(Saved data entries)

BEGIN

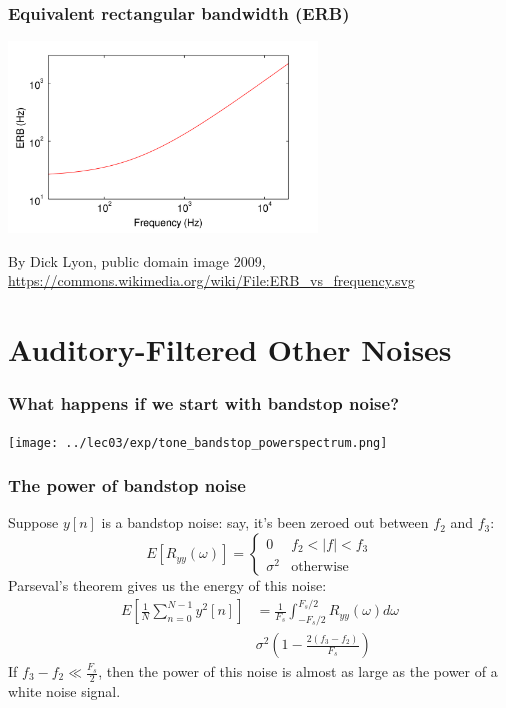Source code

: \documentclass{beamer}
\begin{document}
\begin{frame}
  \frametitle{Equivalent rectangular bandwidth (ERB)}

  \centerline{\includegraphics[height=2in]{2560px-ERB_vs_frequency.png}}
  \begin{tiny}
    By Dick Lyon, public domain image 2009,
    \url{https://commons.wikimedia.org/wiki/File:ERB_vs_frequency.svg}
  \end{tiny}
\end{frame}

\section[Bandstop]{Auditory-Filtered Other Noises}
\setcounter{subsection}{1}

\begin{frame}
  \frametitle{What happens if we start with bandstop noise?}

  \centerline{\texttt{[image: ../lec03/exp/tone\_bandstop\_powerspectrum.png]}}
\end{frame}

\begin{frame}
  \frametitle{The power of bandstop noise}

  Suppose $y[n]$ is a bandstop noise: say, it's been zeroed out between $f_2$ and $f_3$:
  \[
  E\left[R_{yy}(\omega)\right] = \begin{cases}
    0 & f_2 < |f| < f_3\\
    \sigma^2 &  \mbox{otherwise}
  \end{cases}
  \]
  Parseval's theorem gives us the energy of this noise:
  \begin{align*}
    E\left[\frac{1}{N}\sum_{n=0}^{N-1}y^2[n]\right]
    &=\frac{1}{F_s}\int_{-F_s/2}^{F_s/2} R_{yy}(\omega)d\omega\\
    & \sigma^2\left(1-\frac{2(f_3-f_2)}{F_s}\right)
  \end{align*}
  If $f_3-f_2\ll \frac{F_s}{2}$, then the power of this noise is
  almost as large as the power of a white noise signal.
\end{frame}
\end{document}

END
BEGIN

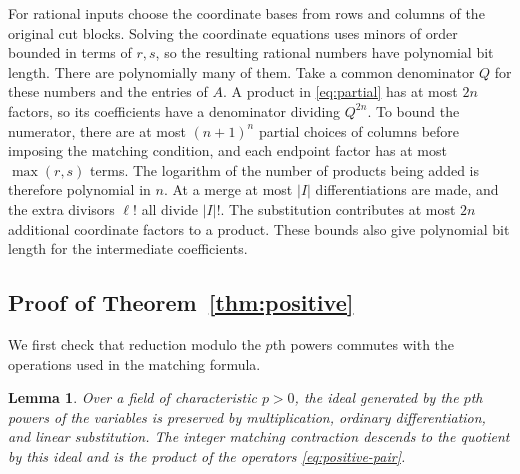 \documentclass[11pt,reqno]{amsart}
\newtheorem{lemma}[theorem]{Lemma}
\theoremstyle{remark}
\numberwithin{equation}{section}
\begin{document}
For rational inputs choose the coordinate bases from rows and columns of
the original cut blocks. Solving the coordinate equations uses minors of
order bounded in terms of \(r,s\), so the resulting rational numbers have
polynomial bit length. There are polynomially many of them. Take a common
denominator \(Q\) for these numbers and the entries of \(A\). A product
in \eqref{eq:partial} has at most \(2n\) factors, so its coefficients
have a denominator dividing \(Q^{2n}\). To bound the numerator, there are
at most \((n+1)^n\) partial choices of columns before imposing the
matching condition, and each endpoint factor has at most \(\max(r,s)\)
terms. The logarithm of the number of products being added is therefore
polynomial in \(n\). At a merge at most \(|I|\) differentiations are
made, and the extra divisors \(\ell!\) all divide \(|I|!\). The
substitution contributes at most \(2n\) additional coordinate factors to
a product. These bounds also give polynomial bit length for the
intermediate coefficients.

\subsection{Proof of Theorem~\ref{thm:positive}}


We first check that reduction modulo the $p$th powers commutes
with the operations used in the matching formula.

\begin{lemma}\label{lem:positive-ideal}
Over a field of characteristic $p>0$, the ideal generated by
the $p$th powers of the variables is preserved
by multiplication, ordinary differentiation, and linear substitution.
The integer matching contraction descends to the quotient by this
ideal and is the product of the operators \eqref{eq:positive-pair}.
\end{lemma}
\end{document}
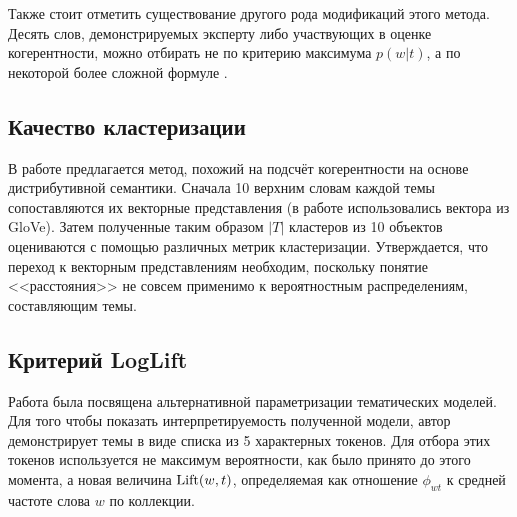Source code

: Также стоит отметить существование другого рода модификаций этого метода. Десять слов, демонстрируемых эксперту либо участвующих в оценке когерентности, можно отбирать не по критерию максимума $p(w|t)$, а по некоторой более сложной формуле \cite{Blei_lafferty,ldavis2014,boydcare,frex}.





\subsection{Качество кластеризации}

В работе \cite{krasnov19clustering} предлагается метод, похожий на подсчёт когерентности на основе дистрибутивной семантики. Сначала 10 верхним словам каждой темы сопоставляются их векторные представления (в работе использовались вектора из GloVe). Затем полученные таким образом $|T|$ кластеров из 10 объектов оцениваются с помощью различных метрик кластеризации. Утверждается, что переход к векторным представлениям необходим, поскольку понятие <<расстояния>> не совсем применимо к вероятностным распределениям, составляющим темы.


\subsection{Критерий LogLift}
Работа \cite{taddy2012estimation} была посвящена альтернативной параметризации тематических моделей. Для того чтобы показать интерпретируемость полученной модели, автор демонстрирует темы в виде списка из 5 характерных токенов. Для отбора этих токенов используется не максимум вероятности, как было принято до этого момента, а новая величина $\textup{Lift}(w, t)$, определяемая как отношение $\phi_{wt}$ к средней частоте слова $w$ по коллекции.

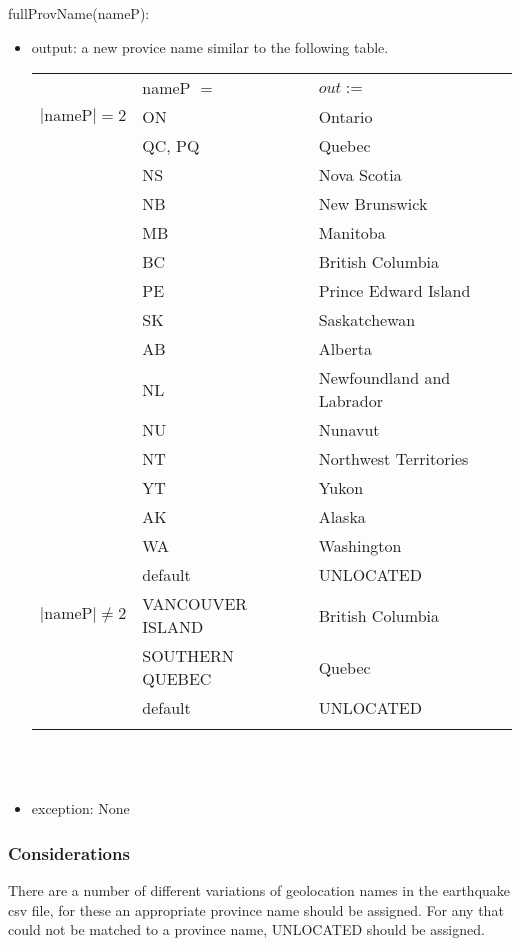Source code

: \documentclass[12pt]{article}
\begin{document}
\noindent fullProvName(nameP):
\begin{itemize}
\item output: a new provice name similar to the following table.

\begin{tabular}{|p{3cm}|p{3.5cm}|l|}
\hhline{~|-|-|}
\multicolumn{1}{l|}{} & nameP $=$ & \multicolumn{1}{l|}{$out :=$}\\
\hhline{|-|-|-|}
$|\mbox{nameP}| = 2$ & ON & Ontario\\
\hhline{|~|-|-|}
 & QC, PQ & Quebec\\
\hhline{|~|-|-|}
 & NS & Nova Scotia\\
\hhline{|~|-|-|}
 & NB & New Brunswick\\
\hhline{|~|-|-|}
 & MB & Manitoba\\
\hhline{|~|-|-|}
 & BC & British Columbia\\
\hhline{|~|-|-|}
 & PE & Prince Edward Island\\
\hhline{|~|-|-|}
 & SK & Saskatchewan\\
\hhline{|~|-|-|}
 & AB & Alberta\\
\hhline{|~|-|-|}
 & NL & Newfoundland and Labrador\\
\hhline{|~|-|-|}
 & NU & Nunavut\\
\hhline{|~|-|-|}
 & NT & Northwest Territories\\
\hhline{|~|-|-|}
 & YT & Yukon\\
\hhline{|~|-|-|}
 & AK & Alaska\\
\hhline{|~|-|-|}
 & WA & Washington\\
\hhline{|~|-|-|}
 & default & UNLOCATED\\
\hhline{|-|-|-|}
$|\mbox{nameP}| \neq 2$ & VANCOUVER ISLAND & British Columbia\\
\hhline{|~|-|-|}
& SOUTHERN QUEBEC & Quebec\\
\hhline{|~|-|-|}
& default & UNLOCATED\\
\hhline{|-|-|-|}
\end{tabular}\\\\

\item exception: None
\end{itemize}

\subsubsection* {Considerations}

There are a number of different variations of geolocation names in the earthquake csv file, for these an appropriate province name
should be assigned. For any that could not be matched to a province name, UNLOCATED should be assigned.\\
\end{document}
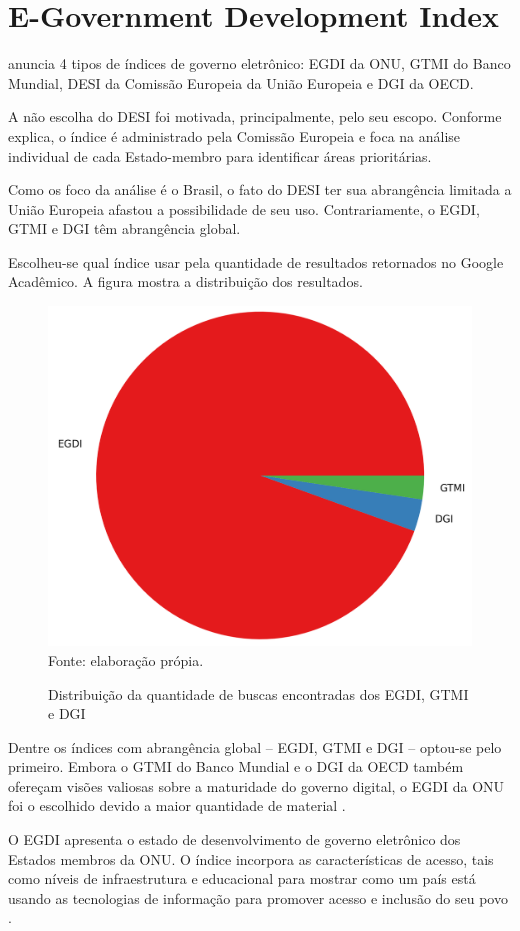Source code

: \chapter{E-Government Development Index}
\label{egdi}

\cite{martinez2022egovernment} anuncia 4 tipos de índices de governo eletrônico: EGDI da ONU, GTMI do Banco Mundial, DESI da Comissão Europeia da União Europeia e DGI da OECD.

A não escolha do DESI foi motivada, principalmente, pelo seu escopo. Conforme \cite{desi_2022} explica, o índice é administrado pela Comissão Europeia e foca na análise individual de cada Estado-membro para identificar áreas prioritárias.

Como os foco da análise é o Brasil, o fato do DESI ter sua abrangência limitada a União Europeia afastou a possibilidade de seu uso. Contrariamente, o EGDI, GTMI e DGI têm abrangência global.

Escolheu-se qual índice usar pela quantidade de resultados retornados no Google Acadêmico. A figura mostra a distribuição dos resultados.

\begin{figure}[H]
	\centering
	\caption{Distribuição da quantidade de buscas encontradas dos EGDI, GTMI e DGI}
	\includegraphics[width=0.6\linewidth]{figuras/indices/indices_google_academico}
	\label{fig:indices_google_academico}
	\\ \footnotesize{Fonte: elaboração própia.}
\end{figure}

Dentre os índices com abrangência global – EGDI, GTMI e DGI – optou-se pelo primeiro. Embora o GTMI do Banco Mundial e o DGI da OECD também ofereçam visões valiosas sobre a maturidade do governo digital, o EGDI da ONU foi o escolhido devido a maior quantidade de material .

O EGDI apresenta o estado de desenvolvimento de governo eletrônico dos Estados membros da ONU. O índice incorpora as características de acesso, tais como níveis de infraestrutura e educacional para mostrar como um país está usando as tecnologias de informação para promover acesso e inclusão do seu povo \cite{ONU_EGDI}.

END

EXERCISE OBJECTIVE - Look over the records above and say, with no extra words, how many lines include "Mundial".

TASK ANSWER - 2